WORK REQUEST:
Leaving the images aside, transcribe all the data below exactly.

+++ MATERIAL SUPPLIED +++

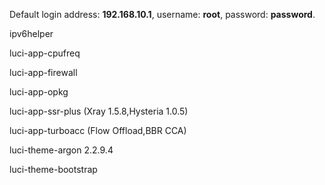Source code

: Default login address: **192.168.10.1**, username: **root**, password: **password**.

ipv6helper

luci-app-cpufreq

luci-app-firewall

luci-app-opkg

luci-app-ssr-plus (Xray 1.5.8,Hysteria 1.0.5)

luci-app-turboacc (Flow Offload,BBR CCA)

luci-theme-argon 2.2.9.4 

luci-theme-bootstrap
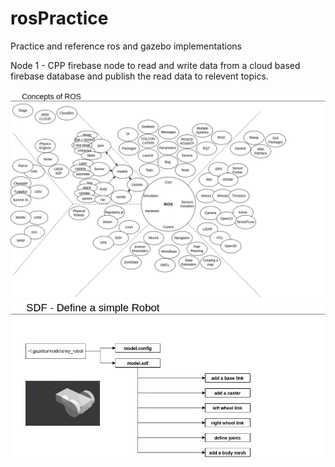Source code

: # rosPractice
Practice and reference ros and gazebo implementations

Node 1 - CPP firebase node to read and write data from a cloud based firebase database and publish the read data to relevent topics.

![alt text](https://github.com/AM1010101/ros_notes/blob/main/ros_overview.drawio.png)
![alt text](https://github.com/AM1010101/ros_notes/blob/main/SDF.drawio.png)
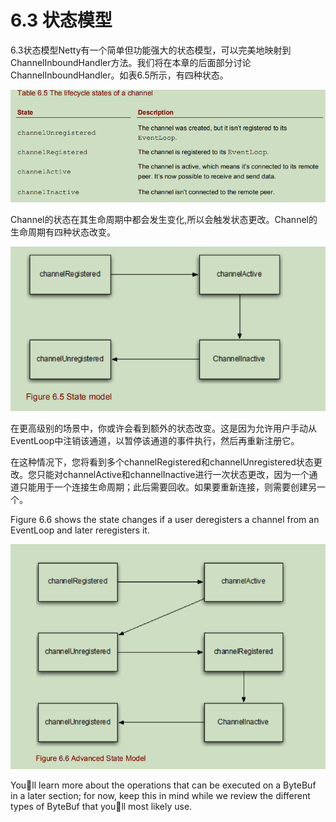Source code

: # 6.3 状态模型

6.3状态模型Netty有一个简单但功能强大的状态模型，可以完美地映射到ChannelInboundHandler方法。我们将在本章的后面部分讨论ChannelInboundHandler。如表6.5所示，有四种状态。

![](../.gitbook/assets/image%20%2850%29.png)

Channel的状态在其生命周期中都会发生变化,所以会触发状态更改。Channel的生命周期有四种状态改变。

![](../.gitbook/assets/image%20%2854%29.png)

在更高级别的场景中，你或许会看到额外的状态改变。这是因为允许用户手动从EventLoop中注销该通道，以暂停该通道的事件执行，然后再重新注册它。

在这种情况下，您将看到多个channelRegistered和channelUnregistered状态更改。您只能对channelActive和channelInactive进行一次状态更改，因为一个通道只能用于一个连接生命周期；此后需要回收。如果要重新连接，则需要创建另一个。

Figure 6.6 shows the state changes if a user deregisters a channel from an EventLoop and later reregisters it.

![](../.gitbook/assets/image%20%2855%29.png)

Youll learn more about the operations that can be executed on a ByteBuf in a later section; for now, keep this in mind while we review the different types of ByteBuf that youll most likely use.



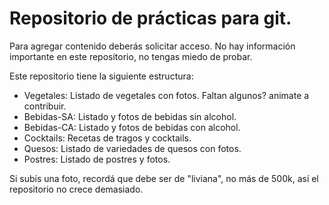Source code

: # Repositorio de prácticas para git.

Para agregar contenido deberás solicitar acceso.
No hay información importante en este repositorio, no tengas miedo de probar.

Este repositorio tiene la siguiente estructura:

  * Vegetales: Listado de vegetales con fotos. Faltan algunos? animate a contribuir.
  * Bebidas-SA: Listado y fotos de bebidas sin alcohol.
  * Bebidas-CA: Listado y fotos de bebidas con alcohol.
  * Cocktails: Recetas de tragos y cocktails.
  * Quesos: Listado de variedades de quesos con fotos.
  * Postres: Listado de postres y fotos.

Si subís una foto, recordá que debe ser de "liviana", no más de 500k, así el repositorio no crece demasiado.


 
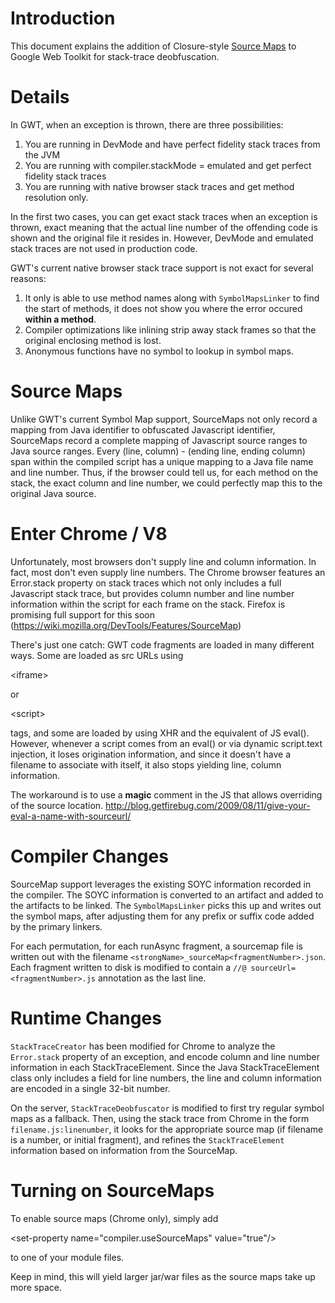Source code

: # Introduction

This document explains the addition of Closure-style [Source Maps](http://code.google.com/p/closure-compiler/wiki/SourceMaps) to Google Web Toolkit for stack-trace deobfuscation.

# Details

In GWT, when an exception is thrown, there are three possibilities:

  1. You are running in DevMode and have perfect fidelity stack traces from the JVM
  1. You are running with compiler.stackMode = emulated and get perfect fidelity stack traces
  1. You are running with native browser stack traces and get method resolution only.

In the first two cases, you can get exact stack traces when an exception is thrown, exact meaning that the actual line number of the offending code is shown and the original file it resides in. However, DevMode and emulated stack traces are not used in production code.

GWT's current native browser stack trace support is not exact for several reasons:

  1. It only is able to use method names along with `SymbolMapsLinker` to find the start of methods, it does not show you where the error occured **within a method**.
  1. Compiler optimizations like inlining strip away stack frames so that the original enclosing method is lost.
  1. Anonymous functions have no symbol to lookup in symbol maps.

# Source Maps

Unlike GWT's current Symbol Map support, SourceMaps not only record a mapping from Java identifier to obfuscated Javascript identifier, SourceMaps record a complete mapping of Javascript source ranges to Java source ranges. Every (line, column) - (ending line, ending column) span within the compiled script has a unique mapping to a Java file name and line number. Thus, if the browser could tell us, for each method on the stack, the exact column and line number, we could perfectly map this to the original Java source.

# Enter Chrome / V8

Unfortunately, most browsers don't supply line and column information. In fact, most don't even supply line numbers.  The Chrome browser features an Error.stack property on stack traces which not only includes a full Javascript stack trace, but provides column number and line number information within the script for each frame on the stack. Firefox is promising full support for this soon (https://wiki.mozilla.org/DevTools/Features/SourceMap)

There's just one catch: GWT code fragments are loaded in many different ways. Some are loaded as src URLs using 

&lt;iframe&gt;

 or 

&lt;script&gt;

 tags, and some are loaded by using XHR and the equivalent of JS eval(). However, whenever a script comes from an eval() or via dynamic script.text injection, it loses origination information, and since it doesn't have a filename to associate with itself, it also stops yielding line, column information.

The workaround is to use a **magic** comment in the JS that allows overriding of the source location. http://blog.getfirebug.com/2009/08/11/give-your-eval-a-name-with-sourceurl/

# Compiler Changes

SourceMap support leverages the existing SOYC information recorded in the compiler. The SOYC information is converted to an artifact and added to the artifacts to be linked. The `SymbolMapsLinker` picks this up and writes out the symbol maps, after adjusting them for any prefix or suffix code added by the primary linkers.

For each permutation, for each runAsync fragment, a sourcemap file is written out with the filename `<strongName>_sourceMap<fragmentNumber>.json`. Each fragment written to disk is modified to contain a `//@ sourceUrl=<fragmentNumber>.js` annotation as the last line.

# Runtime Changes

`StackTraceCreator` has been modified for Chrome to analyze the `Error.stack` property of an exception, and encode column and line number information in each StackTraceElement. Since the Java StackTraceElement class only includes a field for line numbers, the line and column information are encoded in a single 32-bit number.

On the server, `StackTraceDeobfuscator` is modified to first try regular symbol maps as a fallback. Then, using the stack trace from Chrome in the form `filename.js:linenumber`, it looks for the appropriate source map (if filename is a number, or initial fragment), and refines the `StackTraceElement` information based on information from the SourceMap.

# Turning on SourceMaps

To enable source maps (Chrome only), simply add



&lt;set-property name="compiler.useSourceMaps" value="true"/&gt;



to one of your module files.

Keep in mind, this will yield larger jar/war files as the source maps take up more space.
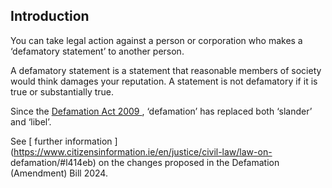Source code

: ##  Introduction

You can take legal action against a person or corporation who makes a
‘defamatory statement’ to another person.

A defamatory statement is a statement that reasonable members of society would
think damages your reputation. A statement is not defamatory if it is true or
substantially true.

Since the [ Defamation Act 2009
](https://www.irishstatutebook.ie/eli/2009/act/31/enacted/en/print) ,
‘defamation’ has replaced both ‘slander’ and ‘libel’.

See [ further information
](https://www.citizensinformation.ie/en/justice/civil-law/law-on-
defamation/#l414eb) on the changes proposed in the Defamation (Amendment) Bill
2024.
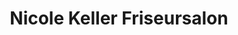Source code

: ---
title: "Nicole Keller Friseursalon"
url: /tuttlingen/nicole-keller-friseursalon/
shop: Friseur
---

+++

EXERCISE RESULT:
Source code

: Default login address: **192.168.10.1**, username: **root**, password: **password**.

ipv6helper

luci-app-cpufreq

luci-app-firewall

luci-app-opkg

luci-app-ssr-plus (Xray 1.5.8,Hysteria 1.0.5)

luci-app-turboacc (Flow Offload,BBR CCA)

luci-theme-argon 2.2.9.4 

luci-theme-bootstrap
Source code

: # rosPractice
Practice and reference ros and gazebo implementations

Node 1 - CPP firebase node to read and write data from a cloud based firebase database and publish the read data to relevent topics.

![alt text](https://github.com/AM1010101/ros_notes/blob/main/ros_overview.drawio.png)
![alt text](https://github.com/AM1010101/ros_notes/blob/main/SDF.drawio.png)
Source code

: # 6.3 状态模型

6.3状态模型Netty有一个简单但功能强大的状态模型，可以完美地映射到ChannelInboundHandler方法。我们将在本章的后面部分讨论ChannelInboundHandler。如表6.5所示，有四种状态。

![](../.gitbook/assets/image%20%2850%29.png)

Channel的状态在其生命周期中都会发生变化,所以会触发状态更改。Channel的生命周期有四种状态改变。

![](../.gitbook/assets/image%20%2854%29.png)

在更高级别的场景中，你或许会看到额外的状态改变。这是因为允许用户手动从EventLoop中注销该通道，以暂停该通道的事件执行，然后再重新注册它。

在这种情况下，您将看到多个channelRegistered和channelUnregistered状态更改。您只能对channelActive和channelInactive进行一次状态更改，因为一个通道只能用于一个连接生命周期；此后需要回收。如果要重新连接，则需要创建另一个。

Figure 6.6 shows the state changes if a user deregisters a channel from an EventLoop and later reregisters it.

![](../.gitbook/assets/image%20%2855%29.png)

Youll learn more about the operations that can be executed on a ByteBuf in a later section; for now, keep this in mind while we review the different types of ByteBuf that youll most likely use.



Source code

: # Repositorio de prácticas para git.

Para agregar contenido deberás solicitar acceso.
No hay información importante en este repositorio, no tengas miedo de probar.

Este repositorio tiene la siguiente estructura:

  * Vegetales: Listado de vegetales con fotos. Faltan algunos? animate a contribuir.
  * Bebidas-SA: Listado y fotos de bebidas sin alcohol.
  * Bebidas-CA: Listado y fotos de bebidas con alcohol.
  * Cocktails: Recetas de tragos y cocktails.
  * Quesos: Listado de variedades de quesos con fotos.
  * Postres: Listado de postres y fotos.

Si subís una foto, recordá que debe ser de "liviana", no más de 500k, así el repositorio no crece demasiado.


 
Source code

: # Introduction

This document explains the addition of Closure-style [Source Maps](http://code.google.com/p/closure-compiler/wiki/SourceMaps) to Google Web Toolkit for stack-trace deobfuscation.

# Details

In GWT, when an exception is thrown, there are three possibilities:

  1. You are running in DevMode and have perfect fidelity stack traces from the JVM
  1. You are running with compiler.stackMode = emulated and get perfect fidelity stack traces
  1. You are running with native browser stack traces and get method resolution only.

In the first two cases, you can get exact stack traces when an exception is thrown, exact meaning that the actual line number of the offending code is shown and the original file it resides in. However, DevMode and emulated stack traces are not used in production code.

GWT's current native browser stack trace support is not exact for several reasons:

  1. It only is able to use method names along with `SymbolMapsLinker` to find the start of methods, it does not show you where the error occured **within a method**.
  1. Compiler optimizations like inlining strip away stack frames so that the original enclosing method is lost.
  1. Anonymous functions have no symbol to lookup in symbol maps.

# Source Maps

Unlike GWT's current Symbol Map support, SourceMaps not only record a mapping from Java identifier to obfuscated Javascript identifier, SourceMaps record a complete mapping of Javascript source ranges to Java source ranges. Every (line, column) - (ending line, ending column) span within the compiled script has a unique mapping to a Java file name and line number. Thus, if the browser could tell us, for each method on the stack, the exact column and line number, we could perfectly map this to the original Java source.

# Enter Chrome / V8

Unfortunately, most browsers don't supply line and column information. In fact, most don't even supply line numbers.  The Chrome browser features an Error.stack property on stack traces which not only includes a full Javascript stack trace, but provides column number and line number information within the script for each frame on the stack. Firefox is promising full support for this soon (https://wiki.mozilla.org/DevTools/Features/SourceMap)

There's just one catch: GWT code fragments are loaded in many different ways. Some are loaded as src URLs using 

&lt;iframe&gt;

 or 

&lt;script&gt;

 tags, and some are loaded by using XHR and the equivalent of JS eval(). However, whenever a script comes from an eval() or via dynamic script.text injection, it loses origination information, and since it doesn't have a filename to associate with itself, it also stops yielding line, column information.

The workaround is to use a **magic** comment in the JS that allows overriding of the source location. http://blog.getfirebug.com/2009/08/11/give-your-eval-a-name-with-sourceurl/

# Compiler Changes

SourceMap support leverages the existing SOYC information recorded in the compiler. The SOYC information is converted to an artifact and added to the artifacts to be linked. The `SymbolMapsLinker` picks this up and writes out the symbol maps, after adjusting them for any prefix or suffix code added by the primary linkers.

For each permutation, for each runAsync fragment, a sourcemap file is written out with the filename `<strongName>_sourceMap<fragmentNumber>.json`. Each fragment written to disk is modified to contain a `//@ sourceUrl=<fragmentNumber>.js` annotation as the last line.

# Runtime Changes

`StackTraceCreator` has been modified for Chrome to analyze the `Error.stack` property of an exception, and encode column and line number information in each StackTraceElement. Since the Java StackTraceElement class only includes a field for line numbers, the line and column information are encoded in a single 32-bit number.

On the server, `StackTraceDeobfuscator` is modified to first try regular symbol maps as a fallback. Then, using the stack trace from Chrome in the form `filename.js:linenumber`, it looks for the appropriate source map (if filename is a number, or initial fragment), and refines the `StackTraceElement` information based on information from the SourceMap.

# Turning on SourceMaps

To enable source maps (Chrome only), simply add



&lt;set-property name="compiler.useSourceMaps" value="true"/&gt;



to one of your module files.

Keep in mind, this will yield larger jar/war files as the source maps take up more space.
Source code

: ##  Introduction

You can take legal action against a person or corporation who makes a
‘defamatory statement’ to another person.

A defamatory statement is a statement that reasonable members of society would
think damages your reputation. A statement is not defamatory if it is true or
substantially true.

Since the [ Defamation Act 2009
](https://www.irishstatutebook.ie/eli/2009/act/31/enacted/en/print) ,
‘defamation’ has replaced both ‘slander’ and ‘libel’.

See [ further information
](https://www.citizensinformation.ie/en/justice/civil-law/law-on-
defamation/#l414eb) on the changes proposed in the Defamation (Amendment) Bill
2024.
Source code

: ---
title: "Nicole Keller Friseursalon"
url: /tuttlingen/nicole-keller-friseursalon/
shop: Friseur
---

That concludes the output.